- **WHAT IS BEING ASKED**
Quote the data exactly, first line to the line containing "This page explains", with no pictures.

- **SUPPLIED DATA**
"""

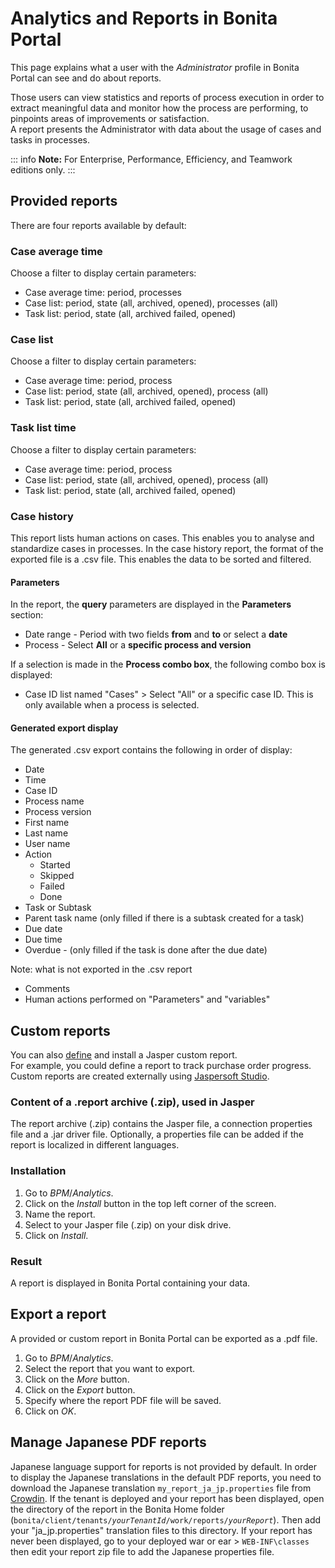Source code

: # Analytics and Reports in Bonita Portal

This page explains what a user with the _Administrator_ profile in Bonita Portal can see and do about reports.  

Those users can view statistics and reports of process execution in order to extract meaningful data and monitor how the process are performing, to pinpoints areas of improvements or satisfaction.  
A report presents the Administrator with data about the usage of cases and tasks in processes. 

::: info
**Note:** For Enterprise, Performance, Efficiency, and Teamwork editions only.
:::

## Provided reports
There are four reports available by default:

### Case average time
Choose a filter to display certain parameters:
* Case average time: period, processes
* Case list: period, state (all, archived, opened), processes (all)
* Task list: period, state (all, archived failed, opened)

### Case list
Choose a filter to display certain parameters:
* Case average time: period, process
* Case list: period, state (all, archived, opened), process (all)
* Task list: period, state (all, archived failed, opened)

### Task list time
Choose a filter to display certain parameters:
* Case average time: period, process
* Case list: period, state (all, archived, opened), process (all)
* Task list: period, state (all, archived failed, opened)

### Case history
This report lists human actions on cases. This enables you to analyse and standardize cases in processes.
In the case history report, the format of the exported file is a .csv file. This enables the data to be sorted and filtered.

#### Parameters

In the report, the **query** parameters are displayed in the **Parameters** section:
* Date range - Period with two fields **from** and **to** or select a **date**
* Process - Select **All** or a **specific process and version** 

If a selection is made in the **Process combo box**, the following combo box is displayed:
* Case ID list named "Cases" \> Select "All" or a specific case ID. This is only available when a process is selected.

#### Generated export display
The generated .csv export contains the following in order of display:
* Date
* Time
* Case ID
* Process name
* Process version
* First name
* Last name
* User name
* Action
  * Started
  * Skipped
  * Failed
  * Done
* Task or Subtask
* Parent task name (only filled if there is a subtask created for a task)
* Due date
* Due time
* Overdue - (only filled if the task is done after the due date)

Note: what is not exported in the .csv report
* Comments
* Human actions performed on "Parameters" and "variables"

## Custom reports
You can also [define](reporting-overview.md) and install a Jasper custom report.  
For example, you could define a report to track purchase order progress.
Custom reports are created externally using [Jaspersoft Studio](http://community.jaspersoft.com/project/jaspersoft-studio).

### Content of a .report archive (.zip), used in Jasper
The report archive (.zip) contains the Jasper file, a connection properties file and a .jar driver file.
Optionally, a properties file can be added if the report is localized in different languages.

### Installation
1. Go to _BPM_/_Analytics_.
2. Click on the _Install_ button in the top left corner of the screen.
3. Name the report.
4. Select to your Jasper file (.zip) on your disk drive.
5. Click on _Install_.

### Result
A report is displayed in Bonita Portal containing your data.

## Export a report
A provided or custom report in Bonita Portal can be exported as a .pdf file.
1. Go to _BPM_/_Analytics_.
2. Select the report that you want to export. 
3. Click on the _More_ button.
4. Click on the _Export_ button.
5. Specify where the report PDF file will be saved.
6. Click on _OK_.

## Manage Japanese PDF reports
Japanese language support for reports is not provided by default. 
In order to display the Japanese translations in the default PDF reports, you need to download the Japanese translation `my_report_ja_jp.properties` file from [Crowdin](http://translate.bonitasoft.org/). 
If the tenant is deployed and your report has been displayed, open the directory of the report in the Bonita Home folder
(`bonita/client/tenants/`_`yourTenantId`_`/work/reports/`_`yourReport`_). 
Then add your "ja\_jp.properties" translation files to this directory. 
If your report has never been displayed, go to your deployed war or ear \> `WEB-INF\classes` then edit your report zip file to add the Japanese properties file.
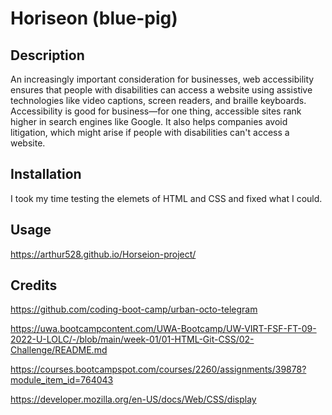 # Horiseon (blue-pig)

## Description

An increasingly important consideration for businesses, web accessibility ensures that people with disabilities can access a website using assistive technologies like video captions, screen readers, and braille keyboards. Accessibility is good for business—for one thing, accessible sites rank higher in search engines like Google. It also helps companies avoid litigation, which might arise if people with disabilities can't access a website.


## Installation

I took my time testing the elemets of HTML and CSS and fixed what I could.

## Usage

https://arthur528.github.io/Horseion-project/

## Credits

https://github.com/coding-boot-camp/urban-octo-telegram

https://uwa.bootcampcontent.com/UWA-Bootcamp/UW-VIRT-FSF-FT-09-2022-U-LOLC/-/blob/main/week-01/01-HTML-Git-CSS/02-Challenge/README.md

https://courses.bootcampspot.com/courses/2260/assignments/39878?module_item_id=764043

https://developer.mozilla.org/en-US/docs/Web/CSS/display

"""

- **RESULT**
Source code

: # Analytics and Reports in Bonita Portal

This page explains what a user with the _Administrator_ profile in Bonita Portal can see and do about reports.  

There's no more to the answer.